→ Task to complete
Entries follow. Give back exactly the lines starting at the one containing "software often results" and ending at the one containing "MoveIt! to address", and no other lines.

→ Supplied material
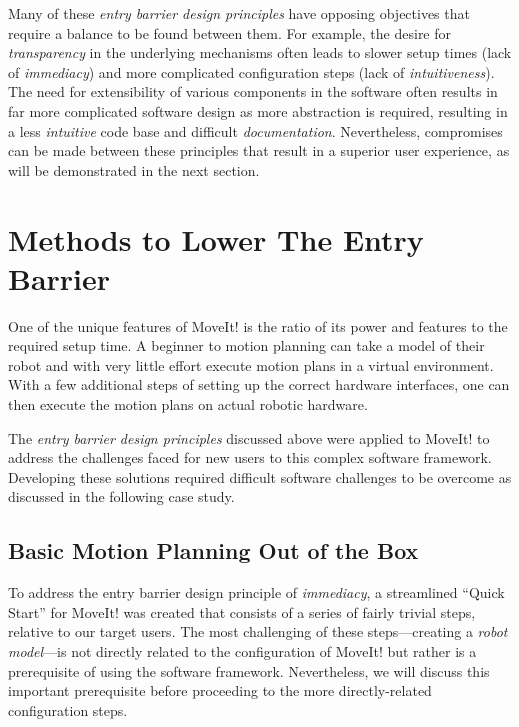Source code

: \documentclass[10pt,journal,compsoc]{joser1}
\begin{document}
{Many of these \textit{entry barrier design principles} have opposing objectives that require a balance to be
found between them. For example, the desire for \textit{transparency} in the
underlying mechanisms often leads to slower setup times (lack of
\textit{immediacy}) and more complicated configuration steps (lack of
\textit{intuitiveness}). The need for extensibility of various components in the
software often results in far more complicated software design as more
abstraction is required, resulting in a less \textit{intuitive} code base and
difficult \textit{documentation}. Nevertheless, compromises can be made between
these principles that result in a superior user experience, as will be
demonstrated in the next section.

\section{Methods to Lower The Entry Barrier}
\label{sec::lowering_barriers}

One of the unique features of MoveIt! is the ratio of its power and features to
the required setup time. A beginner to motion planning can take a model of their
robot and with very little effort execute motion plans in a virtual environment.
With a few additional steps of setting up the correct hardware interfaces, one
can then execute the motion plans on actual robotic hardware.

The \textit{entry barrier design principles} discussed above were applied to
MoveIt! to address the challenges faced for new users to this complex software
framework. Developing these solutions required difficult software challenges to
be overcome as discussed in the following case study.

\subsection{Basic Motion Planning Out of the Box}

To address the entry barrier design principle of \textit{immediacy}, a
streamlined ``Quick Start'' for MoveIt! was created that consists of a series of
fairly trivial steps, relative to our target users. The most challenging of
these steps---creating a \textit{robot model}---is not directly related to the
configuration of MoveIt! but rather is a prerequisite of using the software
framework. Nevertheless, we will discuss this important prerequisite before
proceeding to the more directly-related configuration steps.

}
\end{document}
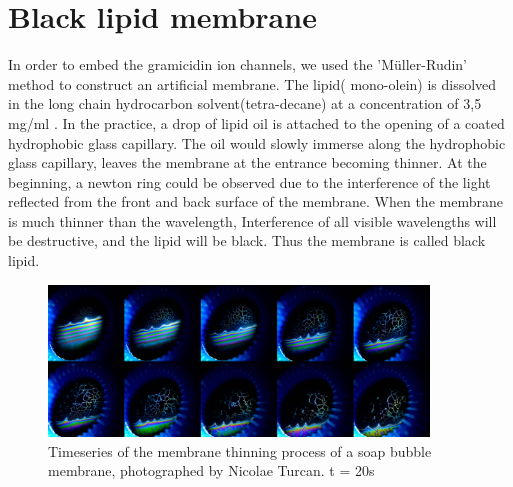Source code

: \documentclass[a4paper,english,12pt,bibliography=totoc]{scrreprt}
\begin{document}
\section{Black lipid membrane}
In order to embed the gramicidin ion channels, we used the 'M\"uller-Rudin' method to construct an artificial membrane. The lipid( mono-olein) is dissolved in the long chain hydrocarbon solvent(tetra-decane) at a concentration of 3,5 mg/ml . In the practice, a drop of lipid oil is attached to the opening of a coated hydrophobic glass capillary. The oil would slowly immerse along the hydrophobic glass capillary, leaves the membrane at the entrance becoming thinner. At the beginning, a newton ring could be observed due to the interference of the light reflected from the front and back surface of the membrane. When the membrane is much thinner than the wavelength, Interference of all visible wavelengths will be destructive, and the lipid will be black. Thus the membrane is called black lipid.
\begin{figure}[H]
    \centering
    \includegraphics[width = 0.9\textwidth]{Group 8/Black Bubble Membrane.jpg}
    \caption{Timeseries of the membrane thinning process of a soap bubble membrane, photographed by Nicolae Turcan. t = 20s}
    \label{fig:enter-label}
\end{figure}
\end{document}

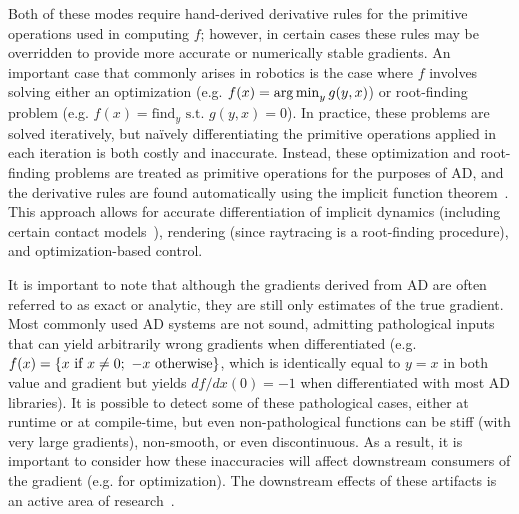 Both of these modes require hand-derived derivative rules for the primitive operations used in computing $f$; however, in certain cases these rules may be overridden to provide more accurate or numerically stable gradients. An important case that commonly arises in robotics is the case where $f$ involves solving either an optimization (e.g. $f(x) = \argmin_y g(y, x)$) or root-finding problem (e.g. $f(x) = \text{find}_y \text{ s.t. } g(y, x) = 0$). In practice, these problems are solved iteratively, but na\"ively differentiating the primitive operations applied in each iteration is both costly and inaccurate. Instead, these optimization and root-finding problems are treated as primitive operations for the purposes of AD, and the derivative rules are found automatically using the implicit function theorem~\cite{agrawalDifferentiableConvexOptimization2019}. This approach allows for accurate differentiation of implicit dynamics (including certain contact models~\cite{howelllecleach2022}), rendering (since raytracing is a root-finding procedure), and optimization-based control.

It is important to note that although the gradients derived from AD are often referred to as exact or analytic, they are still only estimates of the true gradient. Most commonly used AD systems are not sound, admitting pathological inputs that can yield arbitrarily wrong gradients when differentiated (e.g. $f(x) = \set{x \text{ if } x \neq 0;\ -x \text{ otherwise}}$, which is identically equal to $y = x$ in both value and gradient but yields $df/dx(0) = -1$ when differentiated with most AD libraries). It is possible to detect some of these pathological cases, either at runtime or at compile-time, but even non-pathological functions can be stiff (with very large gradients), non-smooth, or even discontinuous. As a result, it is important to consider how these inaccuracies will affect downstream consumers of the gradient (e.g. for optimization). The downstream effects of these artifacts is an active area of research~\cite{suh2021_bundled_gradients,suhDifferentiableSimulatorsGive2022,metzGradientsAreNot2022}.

→ Response area
software often results in far more complicated software design as more
abstraction is required, resulting in a less \textit{intuitive} code base and
difficult \textit{documentation}. Nevertheless, compromises can be made between
these principles that result in a superior user experience, as will be
demonstrated in the next section.

\section{Methods to Lower The Entry Barrier}
\label{sec::lowering_barriers}

One of the unique features of MoveIt! is the ratio of its power and features to
the required setup time. A beginner to motion planning can take a model of their
robot and with very little effort execute motion plans in a virtual environment.
With a few additional steps of setting up the correct hardware interfaces, one
can then execute the motion plans on actual robotic hardware.

The \textit{entry barrier design principles} discussed above were applied to
MoveIt! to address the challenges faced for new users to this complex software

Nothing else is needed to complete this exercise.